From the ME 4 chamber view, increase the omniplane slightly to ~30 degrees and gently withdraw the probe, centering the aortic valve on the screen, until the valve leaflets become clear.
*Pearls*
The three cusps are labeled to the left. The non-coronary cusp is always adjacent to the interatrial septum and the right-coronary cusp is at the bottom of the screen adjacent to the RVOT as imaged. The left-cusp is usually identified as "last-but-not-least".
Not infrequently the left main coronary artery and sometimes the right coronary can be seen originating from their respective cusps (L and R respectively).
From the ME aortic valve short axis view, advance the probe ever so slightly and increase the omniplane to ~60 degrees.
*Pearls*
If present, a tricuspid regurgitation jet may align better for doppler interrogation in this view (or a close variant) than in the ME 4 chamber view.
This view is especially useful when floating a PA catheter or, in conjunction with the UE ascending aortic short axis view, querying the position of one that may already be in place.
While focusing on the interatrial septum from the ME 4 chamber view, increase the omniplane to 90 degrees and rotate the probe to the right until the SVC and IVC are opened in the image.
*Pearls*
This view is ideal for confirming wire location during central line placement (with a careful spin of the wire you can even see the "J" which can help differentiate your wire from other pacemaker leads, lines, or wires that may already be present).
This is also the best view for examining the fossa ovalis (FO) and querying the presence of a PFO.
From the ME 4 chamber view, advance the prove gently into the stomach and, after the image degrades, anteflex the probe to maintain good contact with the stomach wall. This image is optimized when both papillary muscles are visualized in cross-section, which may require some fine tuning of the depth and degree of anteflexion. The "mid-papillary" part of the name truly is key for correct image interpretation.
*Pearls*
This view is ideal for rapid assessment of:
Global left ventricular function
Regional wall motion abnormalities (all coronary distributions can be examined from this same imaging location)
Interventricular septum for presence of a "D" sign such as in cases of RV pressure-overload (though caution in interpretation as the septum can be made to look flat in a foreshortened or otherwise off-axis image)
From the transgastric view, rotate the probe ~180 degrees to visualize the aorta in short axis.
*Pearls*
If the aorta is not initially seen, try withdrawing the probe slightly and continue searching. As it becomes more distal, the stomach will course away from the aorta and you will no longer be able to visualize it with TEE.
Decreasing the imaging depth will help optimize your imaging of the aorta, given its small diameter in relation to the heart.

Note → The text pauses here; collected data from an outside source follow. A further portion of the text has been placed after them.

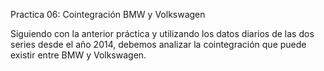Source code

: Practica 06: Cointegración BMW y Volkswagen

Siguiendo con la anterior práctica y utilizando los datos diarios de las dos series desde el año 2014, debemos analizar la cointegración que puede existir entre BMW y Volkswagen. 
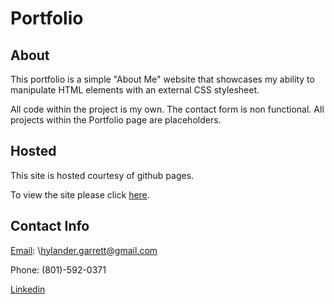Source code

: # Portfolio

## About
This portfolio is a simple "About Me" website that showcases my ability to manipulate HTML elements with an external CSS stylesheet. 

All code within the project is my own. The contact form is non functional. All projects within the Portfolio page are placeholders.

## Hosted

This site is hosted courtesy of github pages.

To view the site please click [here](https://meta-byte.github.io/).

## Contact Info

[Email](mailto:hylander.garrett@gmail.com): \hylander.garrett@gmail.com

Phone: (801)-592-0371

[Linkedin](https://www.linkedin.com/in/garrett-h-859007a0/)
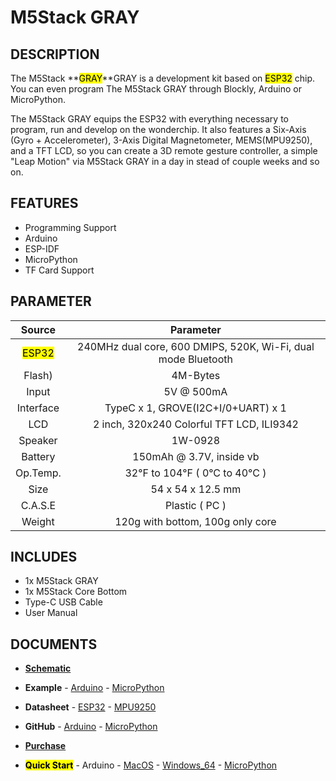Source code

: # M5Stack GRAY

## DESCRIPTION

The M5Stack **<mark>GRAY</mark>**GRAY is a development kit based on <mark>ESP32</mark> chip. You can even
program The M5Stack GRAY through Blockly, Arduino or MicroPython.

The M5Stack GRAY equips the ESP32 with everything necessary to program,
run and develop on the wonderchip. It also features a Six-Axis (Gyro +
Accelerometer), 3-Axis Digital Magnetometer, MEMS(MPU9250), and a TFT
LCD, so you can create a 3D remote gesture controller, a simple "Leap
Motion" via M5Stack GRAY in a day in stead of couple weeks and so on.

## FEATURES

-  Programming Support
-  Arduino
-  ESP-IDF
-  MicroPython
-  TF Card Support

## PARAMETER

| Source        | Parameter      |
| :----------:  |:------------: |
| <mark>ESP32</mark>         | 240MHz dual core, 600 DMIPS, 520K, Wi-Fi, dual mode Bluetooth         |
| Flash)          | 4M-Bytes            |
| Input          | 5V @ 500mA            |
| Interface          | TypeC x 1, GROVE(I2C+I/0+UART) x 1            |
| LCD          | 2 inch, 320x240 Colorful TFT LCD, ILI9342            |
| Speaker          | 1W-0928            |
| Battery          | 150mAh @ 3.7V, inside  vb            |
| Op.Temp.          | 32°F to 104°F ( 0°C to 40°C )            |
| Size          | 54 x 54 x 12.5 mm            |
| C.A.S.E          | Plastic ( PC )            |
| Weight          | 120g with bottom, 100g only core            |

## INCLUDES

-  1x M5Stack GRAY
-  1x M5Stack Core Bottom
-  Type-C USB Cable
-  User Manual

## DOCUMENTS

-  **[Schematic](https://github.com/m5stack/M5-3D_and_PCB/blob/master/M5_Core_SCH%2820171206%29.pdf)**

-  **Example** - [Arduino](https://github.com/m5stack/M5Stack/tree/master/examples) - [MicroPython](https://github.com/m5stack/M5GO/tree/master/examples)

-  **Datasheet** - [ESP32](https://www.espressif.com/sites/default/files/documentation/esp32_datasheet_cn.pdf) - [MPU9250](https://www.invensense.com/wp-content/uploads/2015/02/PS-MPU-9250A-01-v1.1.pdf)


-  **GitHub** - [Arduino](https://github.com/m5stack/M5Stack) - [MicroPython](https://github.com/m5stack/M5GO)

- **[Purchase](https://www.aliexpress.com/store/product/M5Stack-Official-In-Stock-ESP32-Mpu9250-9Axies-Motion-Sensor-Core-Development-Kit-Extensible-IoT-Development-Board/3226069_32836393710.html?spm=2114.12010615.8148356.12.25e96be7zRik8r.html)**

-  **<mark>Quick Start</mark>** - Arduino - [MacOS](en/quick_start/m5core/m5stack_core_get_started_Arduino_MacOS) - [Windows_64](en/quick_start/m5core/m5stack_core_get_started_Arduino_Windows) - [MicroPython](en/quick_start/m5core/m5stack_core_get_started_MicroPython)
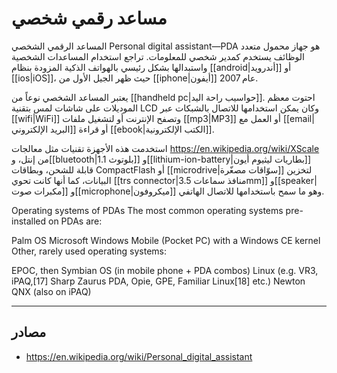 # مساعد رقمي شخصي

المساعد الرقمي الشخصي Personal digital assistant&mdash;PDA هو جهاز محمول متعدد الوظائف يستخدم كمدير شخصي للمعلومات. تراجع استخدام المساعدات الشخصية واستبدالها بشكل رئيسي بالهواتف الذكية المزودة بنظام [[android|أندرويد]] أو [[ios|iOS]]، حيث ظهر الجيل الأول من [[iphone|أيفون]] عام 2007.

يعتبر المساعد الشخصي نوعاً من [[handheld pc|حواسيب راحة اليد]]. احتوت معظم الموديلات على شاشات لمس بتقنية LCD وكان يمكن استخدامها للاتصال بالشبكات عبر [[wifi|WiFi]] وتصفح الإنترنت أو لتشغيل ملفات [[mp3|MP3]] أو العمل مع [[email|البريد الإلكتروني]] أو قراءة [[ebook|الكتب الإلكترونية]].

استخدمت هذه الأجهزة تقنيات مثل معالجات https://en.wikipedia.org/wiki/XScale من إنتل، و[[bluetooth|بلوتوث 1.1]] و[[lithium-ion-battery|بطاريات ليثيوم أيون]] قابلة للشحن، وبطاقات CompactFlash أو [[microdrive|سوّاقات مصغّرة]] لتخزين البيانات، كما أنها كانت تحوي [[trs connector|منافذ سماعات 3.5mm]] و[[speaker|مكبرات صوت]] و[[microphone|ميكروفون]] وهو ما سمح باستخدامها للاتصال الهاتفي.

Operating systems of PDAs
The most common operating systems pre-installed on PDAs are:

Palm OS
Microsoft Windows Mobile (Pocket PC) with a Windows CE kernel
Other, rarely used operating systems:

EPOC, then Symbian OS (in mobile phone + PDA combos)
Linux (e.g. VR3, iPAQ,[17] Sharp Zaurus PDA, Opie, GPE, Familiar Linux[18] etc.)
Newton
QNX (also on iPAQ)


---

## مصادر

- https://en.wikipedia.org/wiki/Personal_digital_assistant
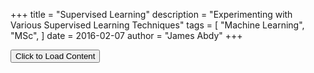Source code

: +++
title = "Supervised Learning"
description = "Experimenting with Various Supervised Learning Techniques"
tags = [
    "Machine Learning",
    "MSc",
]
date = 2016-02-07
author = "James Abdy"
+++

<script type="text/javascript" src="/js/custom-scripts.js"></script>  

<div id='content_main'>
<button class="button-square" onclick="getContent('supervised')">Click to Load Content</button>
</div>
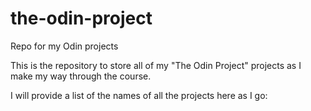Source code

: # the-odin-project
Repo for my Odin projects

This is the repository to store all of my "The Odin Project" projects as I make my way through the course.

I will provide a list of the names of all the projects here as I go:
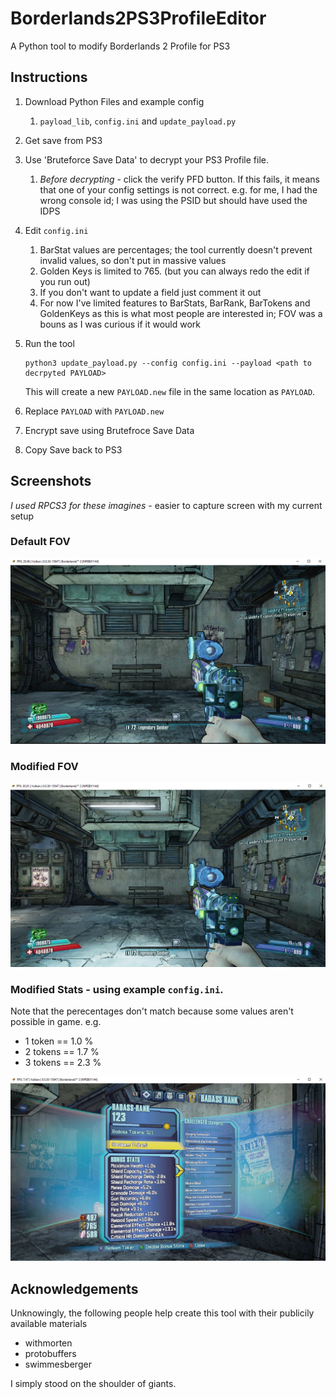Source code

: # Borderlands2PS3ProfileEditor
A Python tool to modify Borderlands 2 Profile for PS3

## Instructions
1. Download Python Files and example config
   1. `payload_lib`, `config.ini` and `update_payload.py`
2. Get save from PS3    
2. Use 'Bruteforce Save Data' to decrypt your PS3 Profile file.
    1. *Before decrypting* - click the verify PFD button. If this fails, it means that one of your config settings is not correct. e.g. for me, I had the wrong console id; I was using the PSID but should have used the IDPS
3. Edit `config.ini`
    1. BarStat values are percentages; the tool currently doesn't prevent invalid values, so don't put in massive values
    2. Golden Keys is limited to 765. (but you can always redo the edit if you run out)    
    4. If you don't want to update a field just comment it out
    5. For now I've limited features to BarStats, BarRank, BarTokens and GoldenKeys as this is what most people are interested in; FOV was a bouns as I was curious if it would work
4. Run the tool

       python3 update_payload.py --config config.ini --payload <path to decrpyted PAYLOAD>
   
   This will create a new `PAYLOAD.new` file in the same location as `PAYLOAD`.
6. Replace `PAYLOAD` with `PAYLOAD.new`
7. Encrypt save using Brutefroce Save Data
8. Copy Save back to PS3

## Screenshots
*I used RPCS3 for these imagines* - easier to capture screen with my current setup

### Default FOV

![](/images/fov_70.png)

### Modified FOV

![](/images/fov_90.png)

### Modified Stats - using example `config.ini`.

Note that the perecentages don't match because some values aren't possible in game. e.g.
- 1 token == 1.0 %
- 2 tokens == 1.7 %
- 3 tokens == 2.3 %
  
![](/images/bar_stats.png)

## Acknowledgements
Unknowingly, the following people help create this tool with their publicily available materials
- withmorten
- protobuffers
- swimmesberger
  
I simply stood on the shoulder of giants.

The probe can be slowly withdrawn while keeping the aorta in the center of the image display to image the length of the descending thoracic aorta all the way back up to the aortic arch.
From the same descending aortic short axis view, increase the omniplane to 90 degrees to image the aorta in long axis.
*Pearls*
If the TEE machine has an x-plane feature, this can be used to simulataneously image the full length of the descending thoracic aorta in both short and long axis as the probe is slowly withdrawn. This will save you multiple trips into the stomach.